Tainá Müller e o filho, Martin, que completa 5 anos (Foto: Henrique Sauer_reprodução Instagram)

Tainá Müller e o filho, Martin, que completa 5 anos (Foto: Henrique Sauer)

"Há cinco anos, a mamãe entrava em um Uber com a roupa do corpo e uma barriga de 34 semanas, para não voltar nunca mais a ser a mesma. Porque desde que a bolsa nesse mesmo Uber estourou e soube que você ia nascer, eu já me tornei outra. O tão sonhado parto normal deu lugar a uma cesárea assustada, cheia de protocolos que hoje vejo tão desnecessários quanto desconfio que a própria cesárea foi, marcando o início da nossa vida juntos com muita intensidade.

Tainá Müller e o filho Martin, há 5 anos, na UTI neonatal (Foto: Arquivo pessoal)

Tainá Müller e o filho Martin, há 5 anos, na UTI neonatal (Foto: Arquivo pessoal)

Eu lembro de falar mentalmente com você a caminho da sala de parto e só pedir: “respira, filho, respira”. Era tudo o que eu queria, que você nascesse respirando sozinho, algo que o médico falou que não seria provável pela idade gestacional. Mas você, Tintin, não só nasceu respirando como foi tirado da minha barriga com braços abertos e olhos arregalados, cheio de vida e fome de mundo. Fiquei com você três dias no quarto e tudo parecia um sonho. A descarga de ocitocina não me deixava dormir, eu só queria te olhar, maravilhada com aquele serzinho que parecia um duende mágico ou algo do tipo. Mas como nossa vida juntos é cheia de aventuras, no quarto dia, o protocolo hospitalar fez com que você internasse na UTI por uma simples icterícia. Foram momentos difíceis, meu amor. Mas nós o enfrentamos juntos como enfrentaríamos tantos outros.
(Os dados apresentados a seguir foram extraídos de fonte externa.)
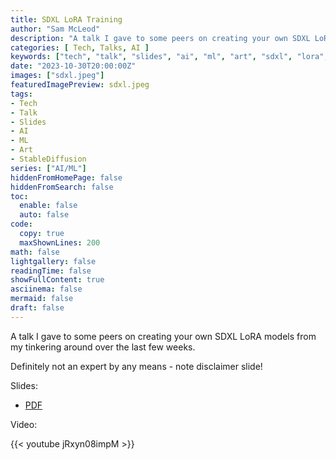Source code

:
 ```yaml
---
title: SDXL LoRA Training
author: "Sam McLeod"
description: "A talk I gave to some peers on creating your own SDXL LoRA models from my tinkering around over the last few weeks."
categories: [ Tech, Talks, AI ]
keywords: ["tech", "talk", "slides", "ai", "ml", "art", "sdxl", "lora", "stable diffusion", "diffusion", "model", "training", "machine learning"]
date: "2023-10-30T20:00:00Z"
images: ["sdxl.jpeg"]
featuredImagePreview: sdxl.jpeg
tags:
- Tech
- Talk
- Slides
- AI
- ML
- Art
- StableDiffusion
series: ["AI/ML"]
hiddenFromHomePage: false
hiddenFromSearch: false
toc:
  enable: false
  auto: false
code:
  copy: true
  maxShownLines: 200
math: false
lightgallery: false
readingTime: false
showFullContent: true
asciinema: false
mermaid: false
draft: false
---
```


A talk I gave to some peers on creating your own SDXL LoRA models from my tinkering around over the last few weeks.

<!--more-->

Definitely not an expert by any means - note disclaimer slide!

Slides:

- [PDF](https://github.com/sammcj/smcleod_files/raw/master/slides/SDXL_LoRA/SDXL%20LoRA%20-%20Sam%20McLeod%20-%202023.pdf)

Video:

{{< youtube jRxyn08impM >}}

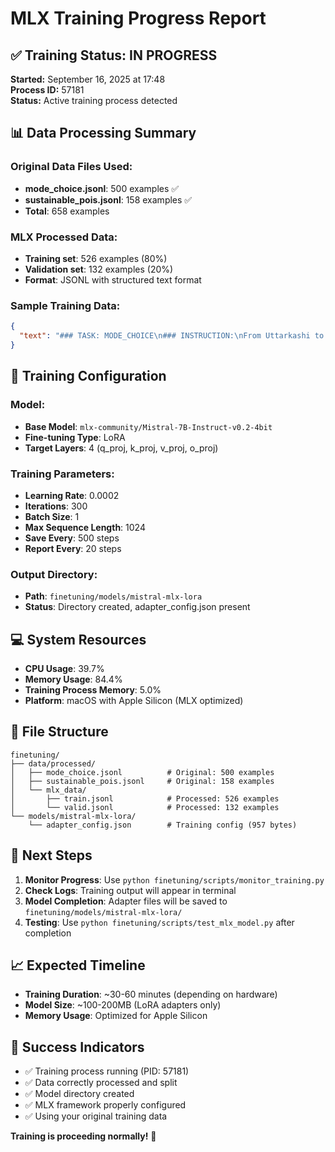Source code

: # MLX Training Progress Report

## ✅ Training Status: IN PROGRESS

**Started:** September 16, 2025 at 17:48  
**Process ID:** 57181  
**Status:** Active training process detected

## 📊 Data Processing Summary

### Original Data Files Used:
- **mode_choice.jsonl**: 500 examples ✅
- **sustainable_pois.jsonl**: 158 examples ✅
- **Total**: 658 examples

### MLX Processed Data:
- **Training set**: 526 examples (80%)
- **Validation set**: 132 examples (20%)
- **Format**: JSONL with structured text format

### Sample Training Data:
```json
{
  "text": "### TASK: MODE_CHOICE\n### INSTRUCTION:\nFrom Uttarkashi to Berhampur, which low-carbon mode should I take?\n### CONTEXT:\nDistance ≈ 1926 km. Modes: train_electric, train_diesel, bus_shared, electric_car, petrol_car, diesel_car. Factors: train_electric: 0.041 kgCO2e/km, train_diesel: 0.041 kgCO2e/km, bus_shared: 0.089 kgCO2e/km, electric_car: 0.053 kgCO2e/km, petrol_car: 0.192 kgCO2e/km, diesel_car: 0.171 kgCO2e/km.\n### RESPONSE:\nTrain Electric is the lowest-carbon feasible mode for this route.\n### RESPONSE_JSON:\n{\n  \"preferred_mode\": \"train_electric\",\n  \"emissions_kg_co2e\": 78.953,\n  \"alternatives\": [\n    {\n      \"mode\": \"train_diesel\",\n      \"emissions_kg_co2e\": 78.953\n    },\n    {\n      \"mode\": \"electric_car\",\n      \"emissions_kg_co2e\": 102.061\n    },\n    {\n      \"mode\": \"bus_shared\",\n      \"emissions_kg_co2e\": 171.385\n    }\n  ],\n  \"justification\": \"Among available modes for ~1926 km, train_electric has the lowest intensity.\",\n  \"warnings\": [],\n  \"sources\": [\n    \"emission_factors_2024_v1\"\n  ]\n}"
}
```

## 🔧 Training Configuration

### Model:
- **Base Model**: `mlx-community/Mistral-7B-Instruct-v0.2-4bit`
- **Fine-tuning Type**: LoRA
- **Target Layers**: 4 (q_proj, k_proj, v_proj, o_proj)

### Training Parameters:
- **Learning Rate**: 0.0002
- **Iterations**: 300
- **Batch Size**: 1
- **Max Sequence Length**: 1024
- **Save Every**: 500 steps
- **Report Every**: 20 steps

### Output Directory:
- **Path**: `finetuning/models/mistral-mlx-lora`
- **Status**: Directory created, adapter_config.json present

## 💻 System Resources

- **CPU Usage**: 39.7%
- **Memory Usage**: 84.4%
- **Training Process Memory**: 5.0%
- **Platform**: macOS with Apple Silicon (MLX optimized)

## 📁 File Structure

```
finetuning/
├── data/processed/
│   ├── mode_choice.jsonl          # Original: 500 examples
│   ├── sustainable_pois.jsonl     # Original: 158 examples
│   └── mlx_data/
│       ├── train.jsonl            # Processed: 526 examples
│       └── valid.jsonl            # Processed: 132 examples
└── models/mistral-mlx-lora/
    └── adapter_config.json        # Training config (957 bytes)
```

## 🔄 Next Steps

1. **Monitor Progress**: Use `python finetuning/scripts/monitor_training.py`
2. **Check Logs**: Training output will appear in terminal
3. **Model Completion**: Adapter files will be saved to `finetuning/models/mistral-mlx-lora/`
4. **Testing**: Use `python finetuning/scripts/test_mlx_model.py` after completion

## 📈 Expected Timeline

- **Training Duration**: ~30-60 minutes (depending on hardware)
- **Model Size**: ~100-200MB (LoRA adapters only)
- **Memory Usage**: Optimized for Apple Silicon

## 🎯 Success Indicators

- ✅ Training process running (PID: 57181)
- ✅ Data correctly processed and split
- ✅ Model directory created
- ✅ MLX framework properly configured
- ✅ Using your original training data

**Training is proceeding normally!** 🚀
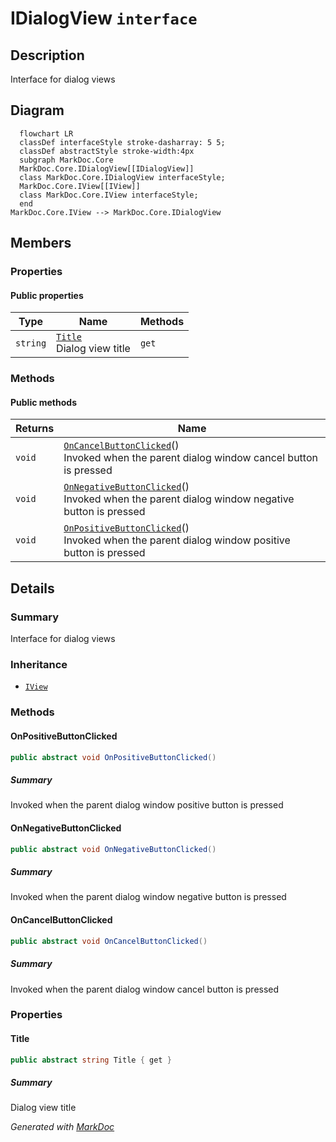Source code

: # IDialogView `interface`

## Description
Interface for dialog views

## Diagram
```mermaid
  flowchart LR
  classDef interfaceStyle stroke-dasharray: 5 5;
  classDef abstractStyle stroke-width:4px
  subgraph MarkDoc.Core
  MarkDoc.Core.IDialogView[[IDialogView]]
  class MarkDoc.Core.IDialogView interfaceStyle;
  MarkDoc.Core.IView[[IView]]
  class MarkDoc.Core.IView interfaceStyle;
  end
MarkDoc.Core.IView --> MarkDoc.Core.IDialogView
```

## Members
### Properties
#### Public  properties
| Type | Name | Methods |
| --- | --- | --- |
| `string` | [`Title`](markdoc/core/IDialogView.md#title)<br>Dialog view title | `get` |

### Methods
#### Public  methods
| Returns | Name |
| --- | --- |
| `void` | [`OnCancelButtonClicked`](markdoc/core/IDialogView.md#oncancelbuttonclicked)()<br>Invoked when the parent dialog window cancel button is pressed |
| `void` | [`OnNegativeButtonClicked`](markdoc/core/IDialogView.md#onnegativebuttonclicked)()<br>Invoked when the parent dialog window negative button is pressed |
| `void` | [`OnPositiveButtonClicked`](markdoc/core/IDialogView.md#onpositivebuttonclicked)()<br>Invoked when the parent dialog window positive button is pressed |

## Details
### Summary
Interface for dialog views

### Inheritance
 - [
`IView`
](./IView.md)

### Methods
#### OnPositiveButtonClicked
```csharp
public abstract void OnPositiveButtonClicked()
```
##### Summary
Invoked when the parent dialog window positive button is pressed

#### OnNegativeButtonClicked
```csharp
public abstract void OnNegativeButtonClicked()
```
##### Summary
Invoked when the parent dialog window negative button is pressed

#### OnCancelButtonClicked
```csharp
public abstract void OnCancelButtonClicked()
```
##### Summary
Invoked when the parent dialog window cancel button is pressed

### Properties
#### Title
```csharp
public abstract string Title { get }
```
##### Summary
Dialog view title

*Generated with* [*MarkDoc*](https://github.com/hailstorm75/MarkDoc.Core)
Naquela UTI neonatal eu nasci mãe-leoa.

Filho, este mês você faz 5 aninhos, uma mão cheia de anos e com, pelo menos, um deles passado numa pandemia maluca de um vírus que parece que será para sempre chamado de "novo".  Talvez você não saiba agora, mas essa situação é inédita para a mamãe, para o papai e até para os seus avós. Tenho me esforçado para ser a melhor mãe que posso neste período, tentado deixar as coisas mais leves e naturais. Ainda assim, vez ou outra deixo escapar minhas humanidades, como quando sou flagrada por você chorando ao ver uma notícia do Jornal Nacional. Talvez quando você crescer e  entender mais sobre esse período, perceba que eu estava assustada e tentando me confortar do meu próprio medo nos inúmeros abraços apertados e repentinos que te dei. A essa altura, quando ler esta carta (eu espero que já seja na vida adulta), talvez já tenha entendido que sou um ser que, como você, está em constante caminhada, aprendendo coisas novas a cada dia nessa grande escola-mãe que é o planeta Terra.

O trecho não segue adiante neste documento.